Ce n’est pas le ministre français qui décide de recouvrer ou non ces sommes
 
 
Mais ce n'est pas tout. Il y a aussi une somme supplémentaire de 220 millions d’euros, que l’Etat refuse de recouvrer dans l’autre volet de la procédure européenne. Elle correspond au montant des aides versées entre 2007 et 2013 à la SNCM  au titre du service « complémentaire » de la délégation de service public pour la desserte de la Corse. En mai 2013, la Commission a jugé qu’elles constituaient des aides d’Etat et a ordonné leur remboursement dans les quatre mois.
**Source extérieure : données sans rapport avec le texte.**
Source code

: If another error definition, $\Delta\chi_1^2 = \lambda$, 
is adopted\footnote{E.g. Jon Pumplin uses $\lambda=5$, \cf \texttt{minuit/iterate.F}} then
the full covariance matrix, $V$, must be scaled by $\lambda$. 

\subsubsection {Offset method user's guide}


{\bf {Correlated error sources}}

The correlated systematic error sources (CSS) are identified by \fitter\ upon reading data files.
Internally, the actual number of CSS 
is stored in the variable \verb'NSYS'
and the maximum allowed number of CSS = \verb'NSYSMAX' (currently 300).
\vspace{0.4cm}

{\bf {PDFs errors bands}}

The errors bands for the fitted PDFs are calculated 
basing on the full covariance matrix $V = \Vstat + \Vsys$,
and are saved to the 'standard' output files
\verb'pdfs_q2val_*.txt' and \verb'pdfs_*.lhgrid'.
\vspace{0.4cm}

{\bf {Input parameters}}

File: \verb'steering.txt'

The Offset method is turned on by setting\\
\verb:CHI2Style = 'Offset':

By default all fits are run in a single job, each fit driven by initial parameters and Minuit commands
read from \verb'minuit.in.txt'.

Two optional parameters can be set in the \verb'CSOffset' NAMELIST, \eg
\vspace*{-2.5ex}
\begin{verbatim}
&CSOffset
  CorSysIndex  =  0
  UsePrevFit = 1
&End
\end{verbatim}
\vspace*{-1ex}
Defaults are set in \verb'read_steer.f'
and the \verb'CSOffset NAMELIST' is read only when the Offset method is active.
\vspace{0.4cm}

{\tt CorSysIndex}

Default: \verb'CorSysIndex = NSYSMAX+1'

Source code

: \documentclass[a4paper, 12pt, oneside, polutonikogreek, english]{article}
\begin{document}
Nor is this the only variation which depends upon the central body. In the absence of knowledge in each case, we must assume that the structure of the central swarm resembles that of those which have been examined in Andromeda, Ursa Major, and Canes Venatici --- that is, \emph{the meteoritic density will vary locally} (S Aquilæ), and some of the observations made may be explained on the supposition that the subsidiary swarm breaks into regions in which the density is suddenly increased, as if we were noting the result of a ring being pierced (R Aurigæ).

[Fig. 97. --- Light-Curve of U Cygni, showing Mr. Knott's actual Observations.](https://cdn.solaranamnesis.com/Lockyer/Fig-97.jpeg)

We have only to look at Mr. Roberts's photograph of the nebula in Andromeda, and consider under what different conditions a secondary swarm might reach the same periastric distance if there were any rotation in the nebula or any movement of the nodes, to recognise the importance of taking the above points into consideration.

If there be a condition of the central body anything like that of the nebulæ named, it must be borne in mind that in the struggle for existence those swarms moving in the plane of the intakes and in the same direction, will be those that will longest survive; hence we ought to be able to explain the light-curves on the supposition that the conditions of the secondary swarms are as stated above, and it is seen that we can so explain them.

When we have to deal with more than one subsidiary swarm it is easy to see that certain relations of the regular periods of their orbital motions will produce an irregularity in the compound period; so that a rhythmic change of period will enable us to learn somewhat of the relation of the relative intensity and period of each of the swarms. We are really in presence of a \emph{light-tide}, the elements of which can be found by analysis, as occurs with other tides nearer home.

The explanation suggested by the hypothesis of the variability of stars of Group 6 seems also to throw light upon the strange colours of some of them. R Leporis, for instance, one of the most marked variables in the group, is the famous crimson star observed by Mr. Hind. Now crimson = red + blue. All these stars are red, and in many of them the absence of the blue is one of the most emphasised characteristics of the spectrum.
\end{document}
La France et la SNCM ont fait appel de cette décision, alors que le ministre des Transports, Frédéric Cuvillier, faisait savoir à de nombreuses reprises que l’Etat ne souhaitait pas recouvrer cette somme. 
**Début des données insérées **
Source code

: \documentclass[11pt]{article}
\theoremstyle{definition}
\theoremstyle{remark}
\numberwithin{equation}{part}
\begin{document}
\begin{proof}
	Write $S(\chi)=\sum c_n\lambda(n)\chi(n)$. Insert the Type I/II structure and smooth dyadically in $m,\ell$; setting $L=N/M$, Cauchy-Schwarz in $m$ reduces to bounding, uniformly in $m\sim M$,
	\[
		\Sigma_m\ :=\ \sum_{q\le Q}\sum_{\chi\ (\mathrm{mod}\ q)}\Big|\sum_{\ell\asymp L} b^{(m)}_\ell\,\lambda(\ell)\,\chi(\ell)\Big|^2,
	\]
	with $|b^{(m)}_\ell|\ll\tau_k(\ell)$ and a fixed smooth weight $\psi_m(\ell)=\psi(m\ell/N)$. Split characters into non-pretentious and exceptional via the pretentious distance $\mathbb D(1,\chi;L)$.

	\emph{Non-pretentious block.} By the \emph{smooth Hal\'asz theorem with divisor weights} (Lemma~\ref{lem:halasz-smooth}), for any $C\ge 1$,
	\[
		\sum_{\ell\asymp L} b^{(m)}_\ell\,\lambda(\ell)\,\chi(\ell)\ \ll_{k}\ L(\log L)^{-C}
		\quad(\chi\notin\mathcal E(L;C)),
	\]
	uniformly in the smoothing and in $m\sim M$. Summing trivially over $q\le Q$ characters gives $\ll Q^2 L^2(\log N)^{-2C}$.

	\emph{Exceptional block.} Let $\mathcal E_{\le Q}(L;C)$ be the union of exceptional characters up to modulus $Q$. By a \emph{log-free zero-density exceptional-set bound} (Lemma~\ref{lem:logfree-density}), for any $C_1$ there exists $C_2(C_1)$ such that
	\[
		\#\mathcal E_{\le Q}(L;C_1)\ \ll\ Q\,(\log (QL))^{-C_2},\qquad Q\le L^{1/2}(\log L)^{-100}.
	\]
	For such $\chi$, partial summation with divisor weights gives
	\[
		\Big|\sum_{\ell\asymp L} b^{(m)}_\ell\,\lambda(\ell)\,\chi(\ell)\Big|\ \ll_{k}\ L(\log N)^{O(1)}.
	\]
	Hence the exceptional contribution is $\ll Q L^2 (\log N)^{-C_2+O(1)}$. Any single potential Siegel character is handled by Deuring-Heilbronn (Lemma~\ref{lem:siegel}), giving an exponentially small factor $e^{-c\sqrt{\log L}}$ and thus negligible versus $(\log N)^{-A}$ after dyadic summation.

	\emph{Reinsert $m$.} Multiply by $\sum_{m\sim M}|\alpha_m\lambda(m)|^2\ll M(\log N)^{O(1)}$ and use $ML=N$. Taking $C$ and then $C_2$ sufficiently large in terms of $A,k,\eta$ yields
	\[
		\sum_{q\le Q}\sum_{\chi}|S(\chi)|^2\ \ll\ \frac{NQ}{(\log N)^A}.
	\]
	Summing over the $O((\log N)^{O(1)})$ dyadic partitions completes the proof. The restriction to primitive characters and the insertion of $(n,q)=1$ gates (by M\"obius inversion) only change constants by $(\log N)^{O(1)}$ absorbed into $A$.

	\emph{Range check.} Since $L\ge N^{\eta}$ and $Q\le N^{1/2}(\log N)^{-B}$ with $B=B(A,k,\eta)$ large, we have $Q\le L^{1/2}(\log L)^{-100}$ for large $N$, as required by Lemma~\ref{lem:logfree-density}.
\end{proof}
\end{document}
Sauf que ce n’est pas le ministre français qui décide. Les décisions de la Commission européenne en matière de concurrence sont exécutoires directement. Et même s’il y a un appel sur le fond de la décision, celui-ci n’était pas suspensif. Cela signifie que la somme doit être rendue dès maintenant et que, si le tribunal décide de contredire la Commission, la France pourra alors rendre la somme à la SNCM. Et pas avant. « Dura lex sed lex » comme on dit chez les juristes, ce qui pourrait se traduire par « la loi est dure mais c'est la loi ».  
 
 
La France doit se mettre en conformité, sous peine de pénalités
 
 
La Commission, que l’on devine un peu agacée par l’attitude des politiques français drapés dans leur refus d’appliquer le droit européen, se fend même d’un sérieux avertissement. «  Si un Etat membre ne met pas en œuvre une décision de récupération, la Commission peut saisir la Cour de Justice en vertu de l'article 108(2) du Traité sur le fonctionnement de l'Union Européenne (TFUE), qui permet de saisir la Cour directement pour des violations des règles relatives aux aides d'Etat. Si un Etat membre ne respecte pas le jugement de la Cour, la Commission peut demander à la Cour d'imposer des pénalités en vertu de l'article 260 TFUE ». En clair, la France risque de lourdes astreintes si elle refuse de mettre en œuvre la décision européenne. Concrètement, de réclamer l'argent à la SNCM. 
 
 
Un avenir compromis
 
 
Que va-t-il se passer maintenant ? Il est difficile de le dire, même si l’avenir de la SNCM, qui n'a pas encore souhaité s'exprimer, semble très compromis. L'actionnaire majoritaire de l’armement, Transdev (filiale de Veolia et de la Caisse des Dépôts et Consignations détenant 66% de la compagnie), a déjà expliqué qu’il ne souhaitait pas investir à corps perdu dans la compagnie. Quant à l'autre grand actionnaire, l’Etat, il est sous les fourches caudines de Bruxelles et plus particulièrement de la Direction générale de la Concurrence. Le gouvernement est embarrassé et ne peut guère, désormais, que rappeler la poursuite des procédures d’appel sur les deux dossiers. Mais il ne peut plus prétendre être en mesure de contredire la Commission, posture adoptée ces dernières semaines pour apaiser les craintes, plus particulièrement à Marseille, où l'avenir de la SNCM est un dossier politiquement très sensible. Surtout à l'approche des échéances électorales.